I first tried to train a resnet18 model with publicly available kitti dataset, to get an idea of how the whole TLT works. Though i had to write small scripts to resize all the images to same resolution along side rescaling their bounding boxes accordingly otherwise the training was throwing errors after few epochs.
I successfully trained the model on DGX-1 and to deploying it to Agx-Xavier.
The training went smoothly as all the images have similar resolution so it was very easy to resize them to an uniform resolution in multiples of 16.
Then comes the real part, now i have to train a model on custom dataset (all the required labels in kitti format are already prepared).
Now i also have good experience on building all the required spec files to train a model successfully.
But here’s the issue, the resolutions of the images have very large differences between them i.e., with different aspect ratio.
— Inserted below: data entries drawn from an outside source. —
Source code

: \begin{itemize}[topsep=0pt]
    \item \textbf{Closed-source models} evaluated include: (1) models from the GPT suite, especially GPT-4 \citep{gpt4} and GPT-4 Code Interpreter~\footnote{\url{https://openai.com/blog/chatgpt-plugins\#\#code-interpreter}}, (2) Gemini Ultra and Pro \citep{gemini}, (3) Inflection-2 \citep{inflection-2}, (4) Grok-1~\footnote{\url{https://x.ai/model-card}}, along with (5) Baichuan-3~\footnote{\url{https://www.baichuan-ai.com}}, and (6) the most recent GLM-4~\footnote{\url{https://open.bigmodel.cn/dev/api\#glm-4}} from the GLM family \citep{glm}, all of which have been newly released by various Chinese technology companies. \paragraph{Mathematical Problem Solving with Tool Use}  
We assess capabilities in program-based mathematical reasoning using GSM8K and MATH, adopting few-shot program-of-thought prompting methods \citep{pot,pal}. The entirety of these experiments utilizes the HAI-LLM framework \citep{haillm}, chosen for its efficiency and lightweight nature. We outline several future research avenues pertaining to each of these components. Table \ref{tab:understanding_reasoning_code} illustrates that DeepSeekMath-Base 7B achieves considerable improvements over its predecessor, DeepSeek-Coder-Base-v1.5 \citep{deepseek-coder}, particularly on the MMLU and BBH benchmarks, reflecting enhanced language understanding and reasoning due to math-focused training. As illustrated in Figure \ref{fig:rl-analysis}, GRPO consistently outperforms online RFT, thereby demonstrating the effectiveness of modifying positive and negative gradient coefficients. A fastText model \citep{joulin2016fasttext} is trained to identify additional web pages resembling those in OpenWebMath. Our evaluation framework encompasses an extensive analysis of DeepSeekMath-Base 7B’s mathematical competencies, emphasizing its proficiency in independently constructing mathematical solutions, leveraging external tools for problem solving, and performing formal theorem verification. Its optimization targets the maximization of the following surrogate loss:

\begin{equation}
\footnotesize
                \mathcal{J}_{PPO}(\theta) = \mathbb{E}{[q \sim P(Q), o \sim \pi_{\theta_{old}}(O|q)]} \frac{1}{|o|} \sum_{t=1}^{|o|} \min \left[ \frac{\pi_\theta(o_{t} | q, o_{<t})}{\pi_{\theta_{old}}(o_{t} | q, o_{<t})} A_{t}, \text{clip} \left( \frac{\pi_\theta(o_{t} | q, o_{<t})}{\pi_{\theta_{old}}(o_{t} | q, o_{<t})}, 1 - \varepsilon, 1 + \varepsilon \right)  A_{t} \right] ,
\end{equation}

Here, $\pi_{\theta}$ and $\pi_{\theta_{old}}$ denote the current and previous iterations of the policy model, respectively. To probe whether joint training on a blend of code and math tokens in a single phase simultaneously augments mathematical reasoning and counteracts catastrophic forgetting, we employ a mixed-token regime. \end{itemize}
I can’t simply resize all the images to same resolution as it will destroy the sensitive parts of the images.
I am sharing all the analytics that i have performed over their resolutions so far:
stats---size(kb)-----aspect_ratio-----height-----width mean 89.12 1.205335 323.0 224.0 std 85.11 0.604291 187.0 226.0 min 3.80 0.000000 49.0 27.0 25% 28.42 1.000000 175.0 99.0 50% 61.94 1.000000 272.0 154.0 75% 118.75 2.000000 427.0 247.0 max 823.51 6.000000 1122.0 1920.0
Can anyone please suggest a good way to process these images for the training. Such that it don’t destroy any sensitive information.